Vaso ruim não quebra. Ainda não será dessa vez que o mundo vai se acabar, por mais que isso fosse uma saída honrosa para o próprio criador, que foi o engraçadinho que começo tudo isso. É preciso enfrentar o medo com sentimento fraterno, bom humor e misericórdia pelos agnósticos. Portanto, é de bom alvitre seguir certos preceitos éticos de comportamento na hora que pintar desespero durante o enfrentamento (odeio este substantivo) às pragas apocalípticas, ainda que o apocalipse não se consuma. Há quem prefira o calipso. Eu não. Eu sou cria do rock and roll. Consumi Sukita com vodca batizada de origem suspeita e, mesmo assim, sobrevivi à maldição dos 27.
Desde que o homem perdeu a cauda e deixou de andar sobre quatro patas, a humanidade já esteve no bico do urubu um sem número de vezes. Peste bubônica. Sífilis. Gripe espanhola. Tuberculose. AIDS. Guerras. E outras desgraceiras, como a lambada e as ditaduras militares. Não estou querendo bancar o humorista. Deixo isso para os presidentes. Portanto, o ser humano adquiriu expertise suficiente para ficar firme sobre as tamancas na hora em que a porca torce o rabo. Como diria a Francinete, que dá expediente como stripper na boate Buraco Azul: “Há que endurecer sem perder a ternura”. Endureci, mas, perdi 200 mangos curtindo uma boliviana que se passava por tailandesa. Olhinhos puxadinhos, vocês sabem, acabei ludibriado pela moça.
É óbvio que não frequento os bordéis. Eu disse isso por força de expressão, liberdade poética e coisa e tal. Fato é que o Viagra e as redes sociais empoderaram (odeio este verbo), sobremaneira, os amantes medíocres e os sacripantas incultos. Pouco coisa pode ser feita a respeito. Vivemos a era da comunicação instantânea, da liberdade de expressão, da apologia à estupidez e do culto às opiniões de mau gosto vociferadas com orgulho inconteste por indivíduos que se julgam a última Coca-Cola gelada do deserto. De certo, há sede de notoriedade no terreno fértil da ignorância.
Viver é um mal necessário. A praga que hora atormenta o mundo responde pelo codinome de COVID-19. A pandemia faz a vida real parecer um daqueles filmes de calamidade, com orçamento tímido, roteiro tosco e maquiagem feita por principiantes. Estamos sendo testados a todo instante. O caos experimenta a nossa (des)humanidade. É como se o planeta fosse uma enorme estufa e nós, os camundongos de Deus. Quem sobreviverá às pipetas da panaceia?

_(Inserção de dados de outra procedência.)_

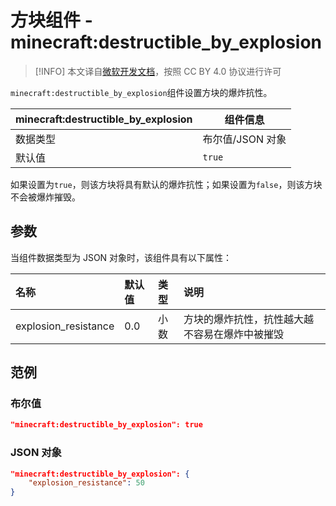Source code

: # 方块组件 - minecraft:destructible_by_explosion

> [!INFO]
> 本文译自[微软开发文档](https://learn.microsoft.com/en-us/minecraft/creator/)，按照 CC BY 4.0 协议进行许可

`minecraft:destructible_by_explosion`组件设置方块的爆炸抗性。

| minecraft:destructible_by_explosion | 组件信息         |
| ----------------------------------- | ---------------- |
| 数据类型                            | 布尔值/JSON 对象 |
| 默认值                              | `true`           |

如果设置为`true`，则该方块将具有默认的爆炸抗性；如果设置为`false`，则该方块不会被爆炸摧毁。

## 参数

当组件数据类型为 JSON 对象时，该组件具有以下属性：

| 名称                 | 默认值 | 类型 | 说明                                           |
| :------------------- | :----- | :--- | :--------------------------------------------- |
| explosion_resistance | 0.0    | 小数 | 方块的爆炸抗性，抗性越大越不容易在爆炸中被摧毁 |

## 范例

### 布尔值

```json
"minecraft:destructible_by_explosion": true
```

### JSON 对象

```json
"minecraft:destructible_by_explosion": {
    "explosion_resistance": 50
}
```
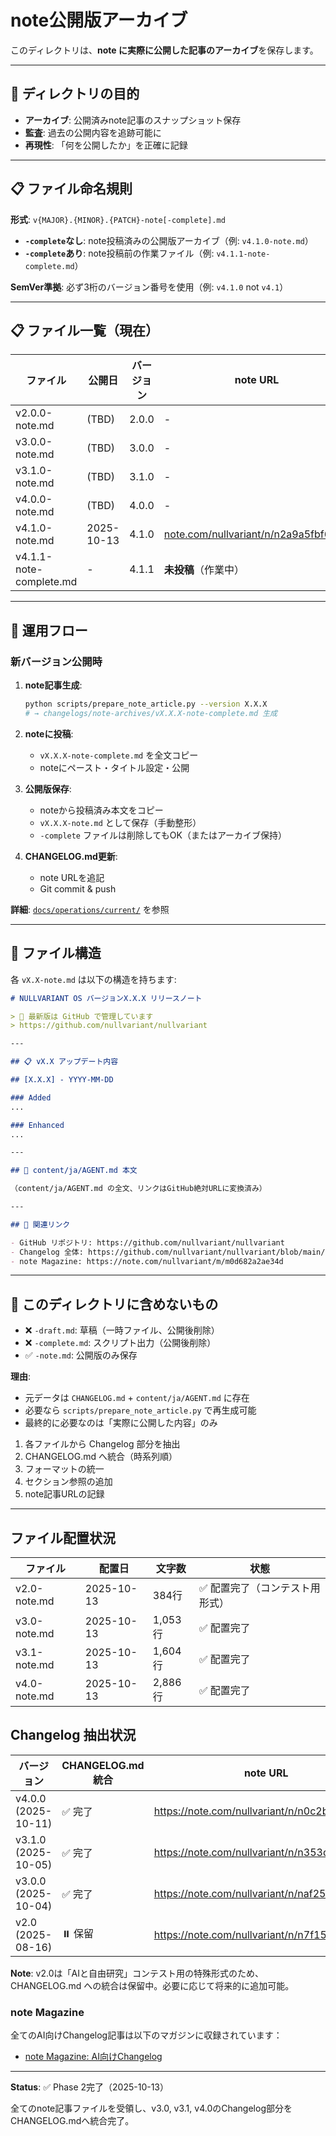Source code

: # note公開版アーカイブ

このディレクトリは、**note に実際に公開した記事のアーカイブ**を保存します。

---

## 📂 ディレクトリの目的

- **アーカイブ**: 公開済みnote記事のスナップショット保存
- **監査**: 過去の公開内容を追跡可能に
- **再現性**: 「何を公開したか」を正確に記録

---

## 📋 ファイル命名規則

**形式**: `v{MAJOR}.{MINOR}.{PATCH}-note[-complete].md`

- **`-complete`なし**: note投稿済みの公開版アーカイブ（例: `v4.1.0-note.md`）
- **`-complete`あり**: note投稿前の作業ファイル（例: `v4.1.1-note-complete.md`）

**SemVer準拠**: 必ず3桁のバージョン番号を使用（例: `v4.1.0` not `v4.1`）

---

## 📋 ファイル一覧（現在）

| ファイル | 公開日 | バージョン | note URL |
|---------|-------|-----------|----------|
| v2.0.0-note.md | (TBD) | 2.0.0 | - |
| v3.0.0-note.md | (TBD) | 3.0.0 | - |
| v3.1.0-note.md | (TBD) | 3.1.0 | - |
| v4.0.0-note.md | (TBD) | 4.0.0 | - |
| v4.1.0-note.md | 2025-10-13 | 4.1.0 | [note.com/nullvariant/n/n2a9a5fbf6e57](https://note.com/nullvariant/n/n2a9a5fbf6e57) |
| v4.1.1-note-complete.md | - | 4.1.1 | **未投稿**（作業中） |

---

## 🔄 運用フロー

### 新バージョン公開時

1. **note記事生成**:
   ```bash
   python scripts/prepare_note_article.py --version X.X.X
   # → changelogs/note-archives/vX.X.X-note-complete.md 生成
   ```

2. **noteに投稿**:
   - `vX.X.X-note-complete.md` を全文コピー
   - noteにペースト・タイトル設定・公開

3. **公開版保存**:
   - noteから投稿済み本文をコピー
   - `vX.X.X-note.md` として保存（手動整形）
   - `-complete` ファイルは削除してもOK（またはアーカイブ保持）

4. **CHANGELOG.md更新**:
   - note URLを追記
   - Git commit & push

**詳細**: [`docs/operations/current/`](../../docs/operations/current/) を参照

---

## 📝 ファイル構造

各 `vX.X-note.md` は以下の構造を持ちます:

```markdown
# NULLVARIANT OS バージョンX.X.X リリースノート

> 🔗 最新版は GitHub で管理しています
> https://github.com/nullvariant/nullvariant

---

## 📋 vX.X アップデート内容

## [X.X.X] - YYYY-MM-DD

### Added
...

### Enhanced
...

---

## 📖 content/ja/AGENT.md 本文

（content/ja/AGENT.md の全文、リンクはGitHub絶対URLに変換済み）

---

## 🔗 関連リンク

- GitHub リポジトリ: https://github.com/nullvariant/nullvariant
- Changelog 全体: https://github.com/nullvariant/nullvariant/blob/main/CHANGELOG.md
- note Magazine: https://note.com/nullvariant/m/m0d682a2ae34d
```

---

## 🚫 このディレクトリに含めないもの

- ❌ `-draft.md`: 草稿（一時ファイル、公開後削除）
- ❌ `-complete.md`: スクリプト出力（公開後削除）
- ✅ `-note.md`: 公開版のみ保存

**理由**: 
- 元データは `CHANGELOG.md` + `content/ja/AGENT.md` に存在
- 必要なら `scripts/prepare_note_article.py` で再生成可能
- 最終的に必要なのは「実際に公開した内容」のみ

1. 各ファイルから Changelog 部分を抽出
2. CHANGELOG.md へ統合（時系列順）
3. フォーマットの統一
4. セクション参照の追加
5. note記事URLの記録

---

## ファイル配置状況

| ファイル | 配置日 | 文字数 | 状態 |
|---------|--------|--------|------|
| v2.0-note.md | 2025-10-13 | 384行 | ✅ 配置完了（コンテスト用形式） |
| v3.0-note.md | 2025-10-13 | 1,053行 | ✅ 配置完了 |
| v3.1-note.md | 2025-10-13 | 1,604行 | ✅ 配置完了 |
| v4.0-note.md | 2025-10-13 | 2,886行 | ✅ 配置完了 |

## Changelog 抽出状況

| バージョン | CHANGELOG.md統合 | note URL | 抽出完了日 |
|-----------|------------------|----------|-----------|
| v4.0.0 (2025-10-11) | ✅ 完了 | https://note.com/nullvariant/n/n0c2b7c97a0ba | 2025-10-13 |
| v3.1.0 (2025-10-05) | ✅ 完了 | https://note.com/nullvariant/n/n353d60ed5ae0 | 2025-10-13 |
| v3.0.0 (2025-10-04) | ✅ 完了 | https://note.com/nullvariant/n/naf2590195055 | 2025-10-13 |
| v2.0 (2025-08-16) | ⏸️ 保留 | https://note.com/nullvariant/n/n7f150b19f6a7 | - |

**Note**: v2.0は「AIと自由研究」コンテスト用の特殊形式のため、CHANGELOG.md への統合は保留中。必要に応じて将来的に追加可能。

### note Magazine
全てのAI向けChangelog記事は以下のマガジンに収録されています：
- [note Magazine: AI向けChangelog](https://note.com/nullvariant/m/m0d682a2ae34d)

---

**Status**: ✅ Phase 2完了（2025-10-13）

全てのnote記事ファイルを受領し、v3.0, v3.1, v4.0のChangelog部分をCHANGELOG.mdへ統合完了。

Júlia está morando na França e me envia notícias quentes de última hora a respeito do surto de coronavírus naquele país. Vige o receio de que a situação se degringole, como aconteceu na Itália. Por ordem de Emmanuel Macron, as aulas foram suspensas e os estudantes instruídos a permanecer em casa até segunda ordem. Graças à tecnologia de ponta, que afasta e une as pessoas, conversamos todos os dias por meio dos modernos aplicativos de vídeo. Ela conta que esteve no mercadinho do bairro para comprar mantimentos, porém, deparou com as prateleiras desfalcadas, praticamente vazias. Tem muita gente em pânico fazendo estoque de alimentos e produtos de limpeza em casa, apostando no pior cenário.
Não sei aonde isso tudo vai dar. O Brasil começa a feder carbureto. De acordo com os especialistas, a contaminação poderá ser grande, apesar das condições climáticas tropicais inóspitas aos vírus. Pode ser que pessoas morram, em particular, velhos e indivíduos acometidos por doenças crônicas que afetam o sistema imunológico, deixando o organismo mais suscetível às doenças infectocontagiosas. Deitado no colo da melancolia, penso com afeto nos meus velhos. Que sobrevivam a mais essa.
Uma vez por semana, Maria, a faxineira, vem nos salvar da imundície e do caos doméstico. Hoje, ela não apareceu para o trabalho. “Peguei dengue, gente” , ela explica pelo whatsapp. Os pensamentos giram. Minha cabeça esquenta. Enquanto confiro se há larvas de Aedes aegypti flutuando feito astronautas nas reentrâncias das bromélias, lucubro como se comportarão as pessoas caso a doença pelo coronavírus evolua de forma massiva no Brasil. Em tempos de tamanho retrocesso ético-moral, ressentimento político e intolerância de todos os tipos, não consigo me sentir otimista o bastante, muito menos, seguro, quanto ao imprevisível comportamento do brasileiro se a situação azedar. Afinal, o vírus não é de direita, nem de esquerda. Que Deus nos proteja uns dos outros. Não somos flor que se cheira, como as bromélias. Será que vamos aprender a lição?